EXERCISE GOAL:
Set every record down again exactly. Do not carry over the pictures.

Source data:
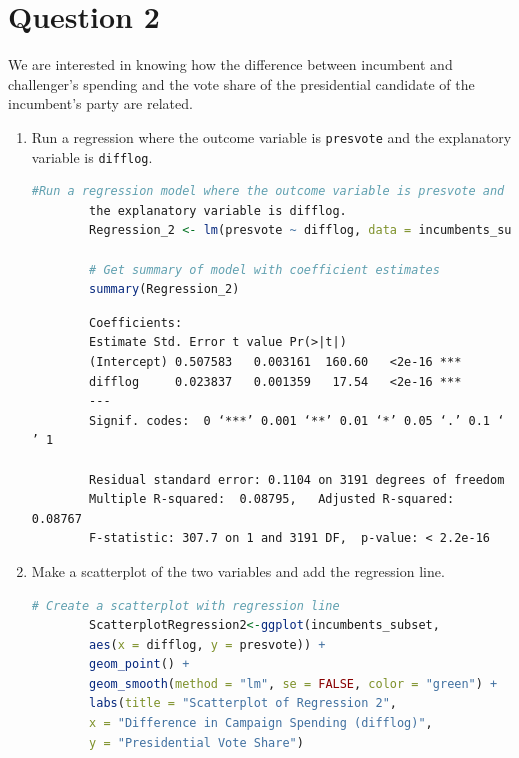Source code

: \documentclass[12pt,letterpaper]{article}
\begin{document}
	
	
\newpage

\section*{Question 2}
\noindent We are interested in knowing how the difference between incumbent and challenger's spending and the vote share of the presidential candidate of the incumbent's party are related.	\vspace{.25cm}
	\begin{enumerate}
		\item Run a regression where the outcome variable is \texttt{presvote} and the explanatory variable is \texttt{difflog}.	\vspace{1cm}
		
		\begin{lstlisting}[language=R, caption={Regression Model 2 in R}, label={lst:regression_model}]
		#Run a regression model where the outcome variable is presvote and 
		the explanatory variable is difflog.
		Regression_2 <- lm(presvote ~ difflog, data = incumbents_subset)
	
		# Get summary of model with coefficient estimates
		summary(Regression_2)
		\end{lstlisting}		
		
		
		\begin{verbatim}
		Coefficients:
		Estimate Std. Error t value Pr(>|t|)    
		(Intercept) 0.507583   0.003161  160.60   <2e-16 ***
		difflog     0.023837   0.001359   17.54   <2e-16 ***
		---
		Signif. codes:  0 ‘***’ 0.001 ‘**’ 0.01 ‘*’ 0.05 ‘.’ 0.1 ‘ ’ 1
		
		Residual standard error: 0.1104 on 3191 degrees of freedom
		Multiple R-squared:  0.08795,	Adjusted R-squared:  0.08767 
		F-statistic: 307.7 on 1 and 3191 DF,  p-value: < 2.2e-16
	\end{verbatim}
		
		
		\newpage
		\item Make a scatterplot of the two variables and add the regression line. 	\vspace{1cm}
		
		\begin{lstlisting}[language=R, caption={Scatterplot 1 code in R}, label={lst:regression_model}]
		# Create a scatterplot with regression line
		ScatterplotRegression2<-ggplot(incumbents_subset, 
		aes(x = difflog, y = presvote)) +
		geom_point() +
		geom_smooth(method = "lm", se = FALSE, color = "green") +
		labs(title = "Scatterplot of Regression 2",
		x = "Difference in Campaign Spending (difflog)",
		y = "Presidential Vote Share")
		

\end{lstlisting}
\end{enumerate}
\end{document}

ANSWER SPACE:
Source code

: \documentclass[12pt,letterpaper]{article}
\begin{document}
	
	
\newpage

\section*{Question 2}
\noindent We are interested in knowing how the difference between incumbent and challenger's spending and the vote share of the presidential candidate of the incumbent's party are related.	\vspace{.25cm}
	\begin{enumerate}
		\item Run a regression where the outcome variable is \texttt{presvote} and the explanatory variable is \texttt{difflog}.	\vspace{1cm}
		
		\begin{lstlisting}[language=R, caption={Regression Model 2 in R}, label={lst:regression_model}]
		#Run a regression model where the outcome variable is presvote and 
		the explanatory variable is difflog.
		Regression_2 <- lm(presvote ~ difflog, data = incumbents_subset)
	
		# Get summary of model with coefficient estimates
		summary(Regression_2)
		\end{lstlisting}		
		
		
		\begin{verbatim}
		Coefficients:
		Estimate Std. Error t value Pr(>|t|)    
		(Intercept) 0.507583   0.003161  160.60   <2e-16 ***
		difflog     0.023837   0.001359   17.54   <2e-16 ***
		---
		Signif. codes:  0 ‘***’ 0.001 ‘**’ 0.01 ‘*’ 0.05 ‘.’ 0.1 ‘ ’ 1
		
		Residual standard error: 0.1104 on 3191 degrees of freedom
		Multiple R-squared:  0.08795,	Adjusted R-squared:  0.08767 
		F-statistic: 307.7 on 1 and 3191 DF,  p-value: < 2.2e-16
	\end{verbatim}
		
		
		\newpage
		\item Make a scatterplot of the two variables and add the regression line. 	\vspace{1cm}
		
		\begin{lstlisting}[language=R, caption={Scatterplot 1 code in R}, label={lst:regression_model}]
		# Create a scatterplot with regression line
		ScatterplotRegression2<-ggplot(incumbents_subset, 
		aes(x = difflog, y = presvote)) +
		geom_point() +
		geom_smooth(method = "lm", se = FALSE, color = "green") +
		labs(title = "Scatterplot of Regression 2",
		x = "Difference in Campaign Spending (difflog)",
		y = "Presidential Vote Share")
		

\end{lstlisting}
\end{enumerate}
\end{document}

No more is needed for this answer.